It is unlikely that a fast-bowling attack as fast and variously skilled as the West Indians during the 1980s will ever again be on show. The documentary Fire in Babylon shows them at their best and most frightening, while those who battled against them tell stories of wonder to this day. Andy Roberts, Michael Holding, Joel Garner and Colin Croft played together in 11 Test matches; replace Croft with Malcolm Marshall and you find to some surprise that the most magnificent of all quartets played together just six times. Later, the mature version of Marshall, along with Courtney Walsh, Curtly Ambrose, Patrick Patterson and Ian Bishop were other fearsome propositions, but those that followed them had little of the skill, only a hint of the pace and accuracy, and next to none of the magic. The folklore of cricket is all the more special for the electricity and brilliance the West Indian bowlers of what we might call a golden era brought to the game.
I thought of these men upon the news that Faf du Plessis had been suspended from the next Test match, at the Wanderers, after maintaining a slow over rate - not much above 12 an hour - for the second time in the last 12 months. He was also collared for 20% of his match fee. One supposes Clive Lloyd and Viv Richards would have missed a few games too.

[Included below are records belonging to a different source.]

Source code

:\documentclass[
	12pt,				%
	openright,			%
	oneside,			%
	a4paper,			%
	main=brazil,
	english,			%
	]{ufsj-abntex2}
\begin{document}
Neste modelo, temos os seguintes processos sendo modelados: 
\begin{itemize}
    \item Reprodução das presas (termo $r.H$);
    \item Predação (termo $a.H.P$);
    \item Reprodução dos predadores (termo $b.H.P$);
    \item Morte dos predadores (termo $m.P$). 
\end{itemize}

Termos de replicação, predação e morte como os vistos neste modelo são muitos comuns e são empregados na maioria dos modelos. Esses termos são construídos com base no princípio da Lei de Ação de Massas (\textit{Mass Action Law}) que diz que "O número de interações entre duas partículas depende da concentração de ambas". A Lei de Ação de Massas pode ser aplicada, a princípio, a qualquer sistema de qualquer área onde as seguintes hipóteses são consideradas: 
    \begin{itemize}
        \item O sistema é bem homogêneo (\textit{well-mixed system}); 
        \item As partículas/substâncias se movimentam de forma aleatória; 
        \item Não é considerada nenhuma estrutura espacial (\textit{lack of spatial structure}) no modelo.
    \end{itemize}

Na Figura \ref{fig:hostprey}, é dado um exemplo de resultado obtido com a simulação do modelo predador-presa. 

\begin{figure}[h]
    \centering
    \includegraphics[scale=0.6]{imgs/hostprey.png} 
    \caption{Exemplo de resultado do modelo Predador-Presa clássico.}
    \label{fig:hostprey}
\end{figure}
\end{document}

Unsurprisingly, the current players argue that Test cricket has never been more enterprising and exciting. Results come thick and fast as the draw is consigned to the same corner of the memory bank as black-and-white television, typewriters and teletext, reverse charges, fax, videotape, analogue, and Apple's amazing first iPod. Michael Holding reckons West Indies bowled around 12 to 13 an hour, though they dropped well below that when successfully looking to save a Test against England in Trinidad in 1990. Under the temporary stewardship of Desmond Haynes, the rate hit rock bottom at nine an hour - cynicism for which no punishment was received. Ah well, that was then.
Over rates do matter. So much time is wasted and the game, as viewed from the outer, often feels as if it doesn't care about those who pay the bucks to sustain it. The many drinks breaks - scheduled or otherwise - are unnecessary, and the forensic depth of discussion over field placements is excruciating. If four-day Test cricket is to be further explored, then 100 overs per day should be the ambition: a challenge indeed, given the strife to achieve 90!
Du Plessis will have to suck it up. Someone has to take the knuckle rap, though it seems unfair it is one of the game's very best men. Generally over rates are between 13 and 14 an hour these days, 15 at a guess in India and Sri Lanka. That is pretty feeble. The target should be 16 an hour, which would give Test cricket an even greater sense of purpose, and indicate to the spectator that the ambition to reward their attendance spreads wider than just achievement.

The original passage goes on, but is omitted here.